**Information supplied**
------------------------------------

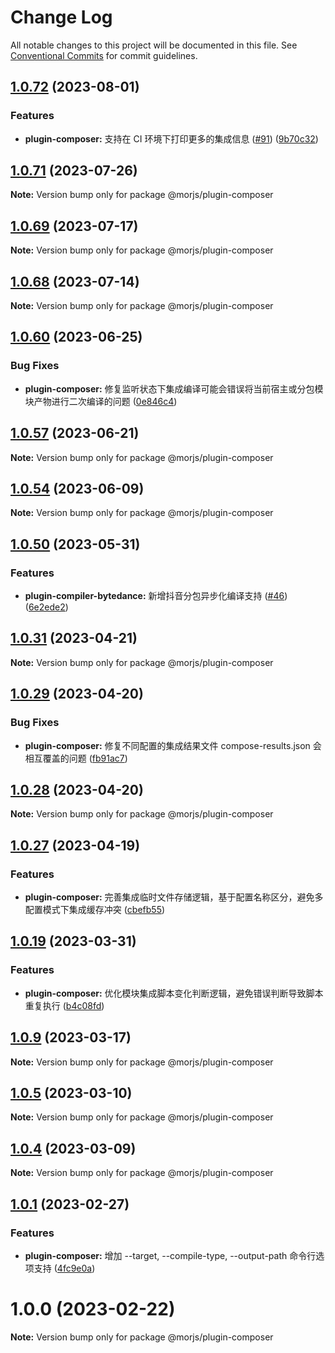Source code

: # Change Log

All notable changes to this project will be documented in this file.
See [Conventional Commits](https://conventionalcommits.org) for commit guidelines.




## [1.0.72](https://github.com/eleme/morjs/compare/v1.0.71...v1.0.72) (2023-08-01)


### Features

* **plugin-composer:** 支持在 CI 环境下打印更多的集成信息 ([#91](https://github.com/eleme/morjs/issues/91)) ([9b70c32](https://github.com/eleme/morjs/commit/9b70c32c2621fbe8690d7a306a231d057dd0fb57))





## [1.0.71](https://github.com/eleme/morjs/compare/v1.0.70...v1.0.71) (2023-07-26)

**Note:** Version bump only for package @morjs/plugin-composer





## [1.0.69](https://github.com/eleme/morjs/compare/v1.0.68...v1.0.69) (2023-07-17)

**Note:** Version bump only for package @morjs/plugin-composer





## [1.0.68](https://github.com/eleme/morjs/compare/v1.0.67...v1.0.68) (2023-07-14)

**Note:** Version bump only for package @morjs/plugin-composer





## [1.0.60](https://github.com/eleme/morjs/compare/v1.0.59...v1.0.60) (2023-06-25)


### Bug Fixes

* **plugin-composer:** 修复监听状态下集成编译可能会错误将当前宿主或分包模块产物进行二次编译的问题 ([0e846c4](https://github.com/eleme/morjs/commit/0e846c4dff0f6bd8a82755306d6344df673548c1))





## [1.0.57](https://github.com/eleme/morjs/compare/v1.0.56...v1.0.57) (2023-06-21)

**Note:** Version bump only for package @morjs/plugin-composer





## [1.0.54](https://github.com/eleme/morjs/compare/v1.0.53...v1.0.54) (2023-06-09)

**Note:** Version bump only for package @morjs/plugin-composer





## [1.0.50](https://github.com/eleme/morjs/compare/v1.0.49...v1.0.50) (2023-05-31)


### Features

* **plugin-compiler-bytedance:** 新增抖音分包异步化编译支持 ([#46](https://github.com/eleme/morjs/issues/46)) ([6e2ede2](https://github.com/eleme/morjs/commit/6e2ede2782bdbdc259d81deb603fccabc3f8f136))





## [1.0.31](https://github.com/eleme/morjs/compare/v1.0.30...v1.0.31) (2023-04-21)

**Note:** Version bump only for package @morjs/plugin-composer





## [1.0.29](https://github.com/eleme/morjs/compare/v1.0.28...v1.0.29) (2023-04-20)


### Bug Fixes

* **plugin-composer:** 修复不同配置的集成结果文件 compose-results.json 会相互覆盖的问题 ([fb91ac7](https://github.com/eleme/morjs/commit/fb91ac761783df647b31e16e66bb299cde1c641c))





## [1.0.28](https://github.com/eleme/morjs/compare/v1.0.27...v1.0.28) (2023-04-20)

**Note:** Version bump only for package @morjs/plugin-composer





## [1.0.27](https://github.com/eleme/morjs/compare/v1.0.26...v1.0.27) (2023-04-19)


### Features

* **plugin-composer:** 完善集成临时文件存储逻辑，基于配置名称区分，避免多配置模式下集成缓存冲突 ([cbefb55](https://github.com/eleme/morjs/commit/cbefb55664c89ea94e8e199aca440a3c885603e2))





## [1.0.19](https://github.com/eleme/morjs/compare/v1.0.18...v1.0.19) (2023-03-31)


### Features

* **plugin-composer:** 优化模块集成脚本变化判断逻辑，避免错误判断导致脚本重复执行 ([b4c08fd](https://github.com/eleme/morjs/commit/b4c08fd149943d432b3cb25323c30f426a1df071))





## [1.0.9](https://github.com/eleme/morjs/compare/v1.0.8...v1.0.9) (2023-03-17)

**Note:** Version bump only for package @morjs/plugin-composer





## [1.0.5](https://github.com/eleme/morjs/compare/v1.0.4...v1.0.5) (2023-03-10)

**Note:** Version bump only for package @morjs/plugin-composer





## [1.0.4](https://github.com/eleme/morjs/compare/v1.0.3...v1.0.4) (2023-03-09)

**Note:** Version bump only for package @morjs/plugin-composer





## [1.0.1](https://github.com/eleme/morjs/compare/v1.0.0...v1.0.1) (2023-02-27)


### Features

* **plugin-composer:** 增加 --target, --compile-type, --output-path 命令行选项支持 ([4fc9e0a](https://github.com/eleme/morjs/commit/4fc9e0aa7fa927066089f2dfaf1d08886f98bdff))





# 1.0.0 (2023-02-22)

**Note:** Version bump only for package @morjs/plugin-composer
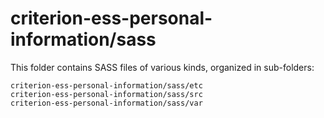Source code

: # criterion-ess-personal-information/sass

This folder contains SASS files of various kinds, organized in sub-folders:

    criterion-ess-personal-information/sass/etc
    criterion-ess-personal-information/sass/src
    criterion-ess-personal-information/sass/var
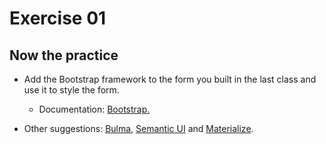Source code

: # Exercise 01

## Now the practice

- Add the Bootstrap framework to the form you built in the last class and use it to style the form.
    - Documentation: [Bootstrap.](https://getbootstrap.com/)

- Other suggestions: [Bulma](https://bulma.io/), [Semantic UI](https://semantic-ui.com/) and [Materialize](https://materializecss.com/).

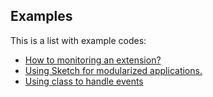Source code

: ## Examples
This is a list with example codes:

- [How to monitoring an extension?][1]
- [Using Sketch for modularized applications.][2]
- [Using class to handle events][3]

[1]:https://github.com/Otoru/jaspion/blob/master/examples/monitoring_an_extension.py
[2]:https://github.com/Otoru/jaspion/blob/master/examples/how_to_use_Sketch.py
[3]: https://github.com/Otoru/jaspion/blob/master/examples/how_to_use_a_class_handler.py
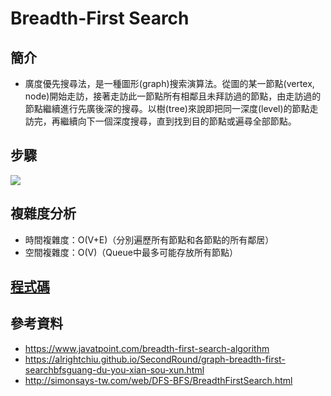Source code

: # Breadth-First Search

## 簡介
- 廣度優先搜尋法，是一種圖形(graph)搜索演算法。從圖的某一節點(vertex, node)開始走訪，接著走訪此一節點所有相鄰且未拜訪過的節點，由走訪過的節點繼續進行先廣後深的搜尋。以樹(tree)來說即把同一深度(level)的節點走訪完，再繼續向下一個深度搜尋，直到找到目的節點或遍尋全部節點。

## 步驟

![](https://i.imgur.com/1xkkRtI.png)

## 複雜度分析
- 時間複雜度：O(V+E)（分別遍歷所有節點和各節點的所有鄰居）
- 空間複雜度：O(V)（Queue中最多可能存放所有節點）

## [程式碼](https://github.com/yulin871030/my-learning-note/blob/master/HW5/BFS_06170131.py)

## 參考資料
- https://www.javatpoint.com/breadth-first-search-algorithm
- https://alrightchiu.github.io/SecondRound/graph-breadth-first-searchbfsguang-du-you-xian-sou-xun.html
- http://simonsays-tw.com/web/DFS-BFS/BreadthFirstSearch.html

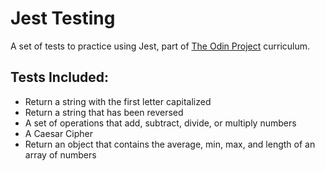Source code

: # Jest Testing

A set of tests to practice using Jest, part of [The Odin Project](https://www.theodinproject.com/paths/full-stack-javascript/courses/javascript/lessons/testing-practice) curriculum.

## Tests Included:

-   Return a string with the first letter capitalized
-   Return a string that has been reversed
-   A set of operations that add, subtract, divide, or multiply numbers
-   A Caesar Cipher
-   Return an object that contains the average, min, max, and length of an array of numbers
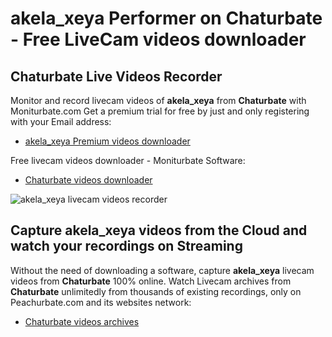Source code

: # akela_xeya Performer on Chaturbate - Free LiveCam videos downloader

## Chaturbate Live Videos Recorder

Monitor and record livecam videos of **akela_xeya** from **Chaturbate** with Moniturbate.com
Get a premium trial for free by just and only registering with your Email address:
* [akela_xeya Premium videos downloader](https://moniturbate.com/request-demo-licence-key.html)

Free livecam videos downloader - Moniturbate Software:
* [Chaturbate videos downloader](https://moniturbate.com/moniturbate-download-software.html)

![akela_xeya livecam videos recorder](https://peachurnet.com/templates/moniturbate-software.png)


## Capture akela_xeya videos from the Cloud and watch your recordings on Streaming

Without the need of downloading a software, capture **akela_xeya** livecam videos from **Chaturbate** 100% online.
Watch Livecam archives from **Chaturbate** unlimitedly from thousands of existing recordings, only on Peachurbate.com and its websites network:
* [Chaturbate videos archives](https://peachurnet.com/)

------------------------------------

**Your task**
Return every entry above exactly as written, with no pictures included.

**Exercise solution**
Source code

: # Change Log

All notable changes to this project will be documented in this file.
See [Conventional Commits](https://conventionalcommits.org) for commit guidelines.




## [1.0.72](https://github.com/eleme/morjs/compare/v1.0.71...v1.0.72) (2023-08-01)


### Features

* **plugin-composer:** 支持在 CI 环境下打印更多的集成信息 ([#91](https://github.com/eleme/morjs/issues/91)) ([9b70c32](https://github.com/eleme/morjs/commit/9b70c32c2621fbe8690d7a306a231d057dd0fb57))





## [1.0.71](https://github.com/eleme/morjs/compare/v1.0.70...v1.0.71) (2023-07-26)

**Note:** Version bump only for package @morjs/plugin-composer





## [1.0.69](https://github.com/eleme/morjs/compare/v1.0.68...v1.0.69) (2023-07-17)

**Note:** Version bump only for package @morjs/plugin-composer





## [1.0.68](https://github.com/eleme/morjs/compare/v1.0.67...v1.0.68) (2023-07-14)

**Note:** Version bump only for package @morjs/plugin-composer





## [1.0.60](https://github.com/eleme/morjs/compare/v1.0.59...v1.0.60) (2023-06-25)


### Bug Fixes

* **plugin-composer:** 修复监听状态下集成编译可能会错误将当前宿主或分包模块产物进行二次编译的问题 ([0e846c4](https://github.com/eleme/morjs/commit/0e846c4dff0f6bd8a82755306d6344df673548c1))





## [1.0.57](https://github.com/eleme/morjs/compare/v1.0.56...v1.0.57) (2023-06-21)

**Note:** Version bump only for package @morjs/plugin-composer





## [1.0.54](https://github.com/eleme/morjs/compare/v1.0.53...v1.0.54) (2023-06-09)

**Note:** Version bump only for package @morjs/plugin-composer





## [1.0.50](https://github.com/eleme/morjs/compare/v1.0.49...v1.0.50) (2023-05-31)


### Features

* **plugin-compiler-bytedance:** 新增抖音分包异步化编译支持 ([#46](https://github.com/eleme/morjs/issues/46)) ([6e2ede2](https://github.com/eleme/morjs/commit/6e2ede2782bdbdc259d81deb603fccabc3f8f136))





## [1.0.31](https://github.com/eleme/morjs/compare/v1.0.30...v1.0.31) (2023-04-21)

**Note:** Version bump only for package @morjs/plugin-composer





## [1.0.29](https://github.com/eleme/morjs/compare/v1.0.28...v1.0.29) (2023-04-20)


### Bug Fixes

* **plugin-composer:** 修复不同配置的集成结果文件 compose-results.json 会相互覆盖的问题 ([fb91ac7](https://github.com/eleme/morjs/commit/fb91ac761783df647b31e16e66bb299cde1c641c))





## [1.0.28](https://github.com/eleme/morjs/compare/v1.0.27...v1.0.28) (2023-04-20)

**Note:** Version bump only for package @morjs/plugin-composer





## [1.0.27](https://github.com/eleme/morjs/compare/v1.0.26...v1.0.27) (2023-04-19)


### Features

* **plugin-composer:** 完善集成临时文件存储逻辑，基于配置名称区分，避免多配置模式下集成缓存冲突 ([cbefb55](https://github.com/eleme/morjs/commit/cbefb55664c89ea94e8e199aca440a3c885603e2))





## [1.0.19](https://github.com/eleme/morjs/compare/v1.0.18...v1.0.19) (2023-03-31)


### Features

* **plugin-composer:** 优化模块集成脚本变化判断逻辑，避免错误判断导致脚本重复执行 ([b4c08fd](https://github.com/eleme/morjs/commit/b4c08fd149943d432b3cb25323c30f426a1df071))





## [1.0.9](https://github.com/eleme/morjs/compare/v1.0.8...v1.0.9) (2023-03-17)

**Note:** Version bump only for package @morjs/plugin-composer





## [1.0.5](https://github.com/eleme/morjs/compare/v1.0.4...v1.0.5) (2023-03-10)

**Note:** Version bump only for package @morjs/plugin-composer





## [1.0.4](https://github.com/eleme/morjs/compare/v1.0.3...v1.0.4) (2023-03-09)

**Note:** Version bump only for package @morjs/plugin-composer





## [1.0.1](https://github.com/eleme/morjs/compare/v1.0.0...v1.0.1) (2023-02-27)


### Features

* **plugin-composer:** 增加 --target, --compile-type, --output-path 命令行选项支持 ([4fc9e0a](https://github.com/eleme/morjs/commit/4fc9e0aa7fa927066089f2dfaf1d08886f98bdff))





# 1.0.0 (2023-02-22)

**Note:** Version bump only for package @morjs/plugin-composer
Source code

: # criterion-ess-personal-information/sass

This folder contains SASS files of various kinds, organized in sub-folders:

    criterion-ess-personal-information/sass/etc
    criterion-ess-personal-information/sass/src
    criterion-ess-personal-information/sass/var
Source code

: # Exercise 01

## Now the practice

- Add the Bootstrap framework to the form you built in the last class and use it to style the form.
    - Documentation: [Bootstrap.](https://getbootstrap.com/)

- Other suggestions: [Bulma](https://bulma.io/), [Semantic UI](https://semantic-ui.com/) and [Materialize](https://materializecss.com/).

Source code

: ## Examples
This is a list with example codes:

- [How to monitoring an extension?][1]
- [Using Sketch for modularized applications.][2]
- [Using class to handle events][3]

[1]:https://github.com/Otoru/jaspion/blob/master/examples/monitoring_an_extension.py
[2]:https://github.com/Otoru/jaspion/blob/master/examples/how_to_use_Sketch.py
[3]: https://github.com/Otoru/jaspion/blob/master/examples/how_to_use_a_class_handler.py
Source code

: # Breadth-First Search

## 簡介
- 廣度優先搜尋法，是一種圖形(graph)搜索演算法。從圖的某一節點(vertex, node)開始走訪，接著走訪此一節點所有相鄰且未拜訪過的節點，由走訪過的節點繼續進行先廣後深的搜尋。以樹(tree)來說即把同一深度(level)的節點走訪完，再繼續向下一個深度搜尋，直到找到目的節點或遍尋全部節點。

## 步驟

![](https://i.imgur.com/1xkkRtI.png)

## 複雜度分析
- 時間複雜度：O(V+E)（分別遍歷所有節點和各節點的所有鄰居）
- 空間複雜度：O(V)（Queue中最多可能存放所有節點）

## [程式碼](https://github.com/yulin871030/my-learning-note/blob/master/HW5/BFS_06170131.py)

## 參考資料
- https://www.javatpoint.com/breadth-first-search-algorithm
- https://alrightchiu.github.io/SecondRound/graph-breadth-first-searchbfsguang-du-you-xian-sou-xun.html
- http://simonsays-tw.com/web/DFS-BFS/BreadthFirstSearch.html

Source code

: # Jest Testing

A set of tests to practice using Jest, part of [The Odin Project](https://www.theodinproject.com/paths/full-stack-javascript/courses/javascript/lessons/testing-practice) curriculum.

## Tests Included:

-   Return a string with the first letter capitalized
-   Return a string that has been reversed
-   A set of operations that add, subtract, divide, or multiply numbers
-   A Caesar Cipher
-   Return an object that contains the average, min, max, and length of an array of numbers
Source code

: # akela_xeya Performer on Chaturbate - Free LiveCam videos downloader

## Chaturbate Live Videos Recorder

Monitor and record livecam videos of **akela_xeya** from **Chaturbate** with Moniturbate.com
Get a premium trial for free by just and only registering with your Email address:
* [akela_xeya Premium videos downloader](https://moniturbate.com/request-demo-licence-key.html)

Free livecam videos downloader - Moniturbate Software:
* [Chaturbate videos downloader](https://moniturbate.com/moniturbate-download-software.html)

![akela_xeya livecam videos recorder](https://peachurnet.com/templates/moniturbate-software.png)


## Capture akela_xeya videos from the Cloud and watch your recordings on Streaming

Without the need of downloading a software, capture **akela_xeya** livecam videos from **Chaturbate** 100% online.
Watch Livecam archives from **Chaturbate** unlimitedly from thousands of existing recordings, only on Peachurbate.com and its websites network:
* [Chaturbate videos archives](https://peachurnet.com/)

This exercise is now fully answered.